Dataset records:
○ ○ ○ ○ ○
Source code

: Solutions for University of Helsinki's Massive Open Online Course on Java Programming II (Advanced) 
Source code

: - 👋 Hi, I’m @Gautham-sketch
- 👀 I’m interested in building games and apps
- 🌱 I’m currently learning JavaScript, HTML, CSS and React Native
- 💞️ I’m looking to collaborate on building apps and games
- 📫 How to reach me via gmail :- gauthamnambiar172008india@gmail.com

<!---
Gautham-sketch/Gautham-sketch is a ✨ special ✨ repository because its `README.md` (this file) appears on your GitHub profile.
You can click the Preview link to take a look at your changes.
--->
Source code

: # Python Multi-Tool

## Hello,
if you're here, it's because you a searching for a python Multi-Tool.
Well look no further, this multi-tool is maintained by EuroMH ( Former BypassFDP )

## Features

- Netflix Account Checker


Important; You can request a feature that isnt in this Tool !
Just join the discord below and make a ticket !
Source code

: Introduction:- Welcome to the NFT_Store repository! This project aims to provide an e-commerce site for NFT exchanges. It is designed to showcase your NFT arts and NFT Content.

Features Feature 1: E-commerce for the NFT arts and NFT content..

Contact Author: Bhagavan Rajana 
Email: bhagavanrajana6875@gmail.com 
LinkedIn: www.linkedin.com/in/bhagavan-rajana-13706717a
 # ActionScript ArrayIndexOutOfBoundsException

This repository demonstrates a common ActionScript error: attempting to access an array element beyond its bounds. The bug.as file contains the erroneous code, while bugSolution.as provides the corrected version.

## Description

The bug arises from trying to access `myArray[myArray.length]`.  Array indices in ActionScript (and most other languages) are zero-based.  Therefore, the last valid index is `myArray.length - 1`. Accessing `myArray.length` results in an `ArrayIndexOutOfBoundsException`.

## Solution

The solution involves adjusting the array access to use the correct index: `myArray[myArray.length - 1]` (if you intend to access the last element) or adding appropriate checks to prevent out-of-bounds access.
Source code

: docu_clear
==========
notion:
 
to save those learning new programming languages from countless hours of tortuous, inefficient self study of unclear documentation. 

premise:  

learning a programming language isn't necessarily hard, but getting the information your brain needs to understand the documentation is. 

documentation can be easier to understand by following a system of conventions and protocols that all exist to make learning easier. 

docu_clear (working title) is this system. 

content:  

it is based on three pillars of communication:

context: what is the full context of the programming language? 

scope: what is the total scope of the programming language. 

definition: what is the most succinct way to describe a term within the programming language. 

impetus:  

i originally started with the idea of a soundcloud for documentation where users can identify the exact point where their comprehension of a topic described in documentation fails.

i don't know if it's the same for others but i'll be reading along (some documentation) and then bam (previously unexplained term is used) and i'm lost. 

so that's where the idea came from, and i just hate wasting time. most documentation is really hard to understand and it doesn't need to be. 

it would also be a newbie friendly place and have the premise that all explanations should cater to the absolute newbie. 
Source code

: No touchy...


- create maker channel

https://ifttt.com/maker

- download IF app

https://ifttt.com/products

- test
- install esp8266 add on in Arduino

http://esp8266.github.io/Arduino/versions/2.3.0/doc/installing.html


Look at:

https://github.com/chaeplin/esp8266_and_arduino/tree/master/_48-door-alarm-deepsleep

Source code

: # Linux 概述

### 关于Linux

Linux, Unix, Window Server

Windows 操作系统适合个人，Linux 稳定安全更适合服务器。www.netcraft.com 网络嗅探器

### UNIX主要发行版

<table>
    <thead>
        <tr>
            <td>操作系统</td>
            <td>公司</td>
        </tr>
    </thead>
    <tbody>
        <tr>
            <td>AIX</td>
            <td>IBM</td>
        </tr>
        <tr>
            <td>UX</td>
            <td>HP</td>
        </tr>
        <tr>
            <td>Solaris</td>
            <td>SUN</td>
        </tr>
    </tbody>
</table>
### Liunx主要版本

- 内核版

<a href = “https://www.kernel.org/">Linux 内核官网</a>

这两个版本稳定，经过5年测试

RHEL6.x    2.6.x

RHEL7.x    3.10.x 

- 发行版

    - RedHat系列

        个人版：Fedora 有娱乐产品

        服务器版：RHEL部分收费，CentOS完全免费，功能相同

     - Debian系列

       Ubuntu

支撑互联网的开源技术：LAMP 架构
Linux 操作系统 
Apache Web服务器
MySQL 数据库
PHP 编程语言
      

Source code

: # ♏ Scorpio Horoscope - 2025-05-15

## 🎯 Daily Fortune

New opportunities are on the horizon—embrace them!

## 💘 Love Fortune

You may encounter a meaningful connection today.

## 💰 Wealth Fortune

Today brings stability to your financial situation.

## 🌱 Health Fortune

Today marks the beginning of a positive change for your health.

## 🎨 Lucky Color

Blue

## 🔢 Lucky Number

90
○ ○ ○ ○ ○
**REQUIREMENT:**
Only the lines from the top of the data through the line that contains "Gautham-sketch/Gautham-sketch is a" should be quoted, exactly as they stand.

**EXPECTED ANSWER:**
Source code

: Solutions for University of Helsinki's Massive Open Online Course on Java Programming II (Advanced) 
Source code

: - 👋 Hi, I’m @Gautham-sketch
- 👀 I’m interested in building games and apps
- 🌱 I’m currently learning JavaScript, HTML, CSS and React Native
- 💞️ I’m looking to collaborate on building apps and games
- 📫 How to reach me via gmail :- gauthamnambiar172008india@gmail.com

<!---
Gautham-sketch/Gautham-sketch is a ✨ special ✨ repository because its `README.md` (this file) appears on your GitHub profile.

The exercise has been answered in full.